Essa conclusão, inclusive, já contou com o referendo por parte do Superior Tribunal de Justiça no Julgamento do RESP 971.962:

(...) 3. De acordo com o art. 48 da Lei de Diretrizes e Bases da Educação Nacional – Lei 9.394/1996, cabe às Universidades Públicas a revalidação dos diplomas expedidos por instituições de ensino estrangeiras. (...) 5. O Acordo de Admissão de Títulos e Graus Universitários para o Exercício de Atividades Acadêmicas nos Estados Partes do Mercosul (promulgado pelo Decreto Legislativo 5.518/2005) não afasta a obediência ao processo de revalidação previsto na Lei 9.394/1996. 6. Recursos Especiais parcialmente conhecidos e não providos.(REsp 971962/RS, Rel. Ministro HERMAN BENJAMIN, SEGUNDA TURMA, julgado em 25/11/2008, DJe 13/03/2009)

Aliás, não são raros os casos em que o estudante concluiu o Mestrado e Doutorado no estrangeiro, ou mesmo em países do Mercosul e teve o seu pedido de revalidação indeferido. Recentemente, o Tribunal Regional Federal da 1ª Região no julgamento do processo 2005.38.00.024904-0/MG reiterou a jurisprudência firmada na âmbito do STJ para manter a decisão da Universidade Federal de Lavras de não revalidar o título de de Doutorado obtido pelo autor da demanda em um dos países do Mercosul [03].

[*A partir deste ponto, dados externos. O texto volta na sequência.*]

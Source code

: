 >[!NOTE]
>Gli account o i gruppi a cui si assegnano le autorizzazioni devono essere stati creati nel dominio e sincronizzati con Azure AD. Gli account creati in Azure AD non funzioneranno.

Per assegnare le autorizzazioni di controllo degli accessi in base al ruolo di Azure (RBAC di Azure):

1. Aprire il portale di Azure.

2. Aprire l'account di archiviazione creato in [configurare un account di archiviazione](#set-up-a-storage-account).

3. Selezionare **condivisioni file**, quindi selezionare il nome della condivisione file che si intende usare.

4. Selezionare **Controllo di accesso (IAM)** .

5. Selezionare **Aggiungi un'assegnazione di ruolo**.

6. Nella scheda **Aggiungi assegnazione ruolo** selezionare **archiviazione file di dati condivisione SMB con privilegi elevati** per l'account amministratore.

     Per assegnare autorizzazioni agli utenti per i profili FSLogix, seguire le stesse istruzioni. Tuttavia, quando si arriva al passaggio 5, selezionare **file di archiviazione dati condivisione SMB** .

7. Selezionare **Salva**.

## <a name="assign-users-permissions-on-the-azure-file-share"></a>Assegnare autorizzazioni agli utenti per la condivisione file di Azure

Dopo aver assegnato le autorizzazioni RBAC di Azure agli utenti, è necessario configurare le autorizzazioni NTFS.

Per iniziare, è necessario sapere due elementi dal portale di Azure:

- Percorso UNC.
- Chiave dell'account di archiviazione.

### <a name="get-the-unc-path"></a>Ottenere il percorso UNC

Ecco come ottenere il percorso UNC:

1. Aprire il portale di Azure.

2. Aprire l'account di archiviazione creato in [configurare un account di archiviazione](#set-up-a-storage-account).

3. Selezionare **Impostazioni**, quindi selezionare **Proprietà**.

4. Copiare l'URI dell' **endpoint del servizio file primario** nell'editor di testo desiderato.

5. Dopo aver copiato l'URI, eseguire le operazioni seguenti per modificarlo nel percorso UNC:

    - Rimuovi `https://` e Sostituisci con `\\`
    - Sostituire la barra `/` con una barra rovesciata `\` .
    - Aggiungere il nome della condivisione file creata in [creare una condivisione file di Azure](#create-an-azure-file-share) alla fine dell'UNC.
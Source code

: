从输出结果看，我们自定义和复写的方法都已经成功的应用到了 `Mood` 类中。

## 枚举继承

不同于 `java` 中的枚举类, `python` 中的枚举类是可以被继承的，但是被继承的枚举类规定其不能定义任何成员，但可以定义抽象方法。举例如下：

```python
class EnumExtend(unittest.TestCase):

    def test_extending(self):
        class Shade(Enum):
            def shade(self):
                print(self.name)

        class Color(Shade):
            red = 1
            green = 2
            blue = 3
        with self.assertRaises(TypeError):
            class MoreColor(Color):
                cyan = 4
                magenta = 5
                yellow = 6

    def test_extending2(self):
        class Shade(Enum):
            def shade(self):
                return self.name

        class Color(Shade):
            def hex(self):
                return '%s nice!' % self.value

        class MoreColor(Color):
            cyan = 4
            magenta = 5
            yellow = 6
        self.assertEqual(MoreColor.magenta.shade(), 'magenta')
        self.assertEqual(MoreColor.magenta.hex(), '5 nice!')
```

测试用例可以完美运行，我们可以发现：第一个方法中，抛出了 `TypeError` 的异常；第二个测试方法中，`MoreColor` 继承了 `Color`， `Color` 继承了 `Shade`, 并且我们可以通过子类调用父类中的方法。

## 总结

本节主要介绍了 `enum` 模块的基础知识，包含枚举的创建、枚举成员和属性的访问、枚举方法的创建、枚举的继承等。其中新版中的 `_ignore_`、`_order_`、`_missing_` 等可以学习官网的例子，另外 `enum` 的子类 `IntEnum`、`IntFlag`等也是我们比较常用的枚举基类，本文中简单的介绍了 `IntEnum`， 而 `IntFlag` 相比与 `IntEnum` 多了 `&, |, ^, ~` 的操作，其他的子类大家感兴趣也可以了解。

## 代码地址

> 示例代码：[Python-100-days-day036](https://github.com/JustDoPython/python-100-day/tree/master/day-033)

Um dos únicos procedimentos voltados para a facilitação do processo de revalidação de que se tem notícia diz respeito ao acordo sobre simplificação de legalizações em documentos públicos firmado entre Brasil e Argentina. Nesse acordo, ganha destaque a dispensa de intervenção consular para a legalização de documentos contemplados naquele acordo [04], o que é exigido para os demais países de acordo com a resolução CEP/UFF 137/2002.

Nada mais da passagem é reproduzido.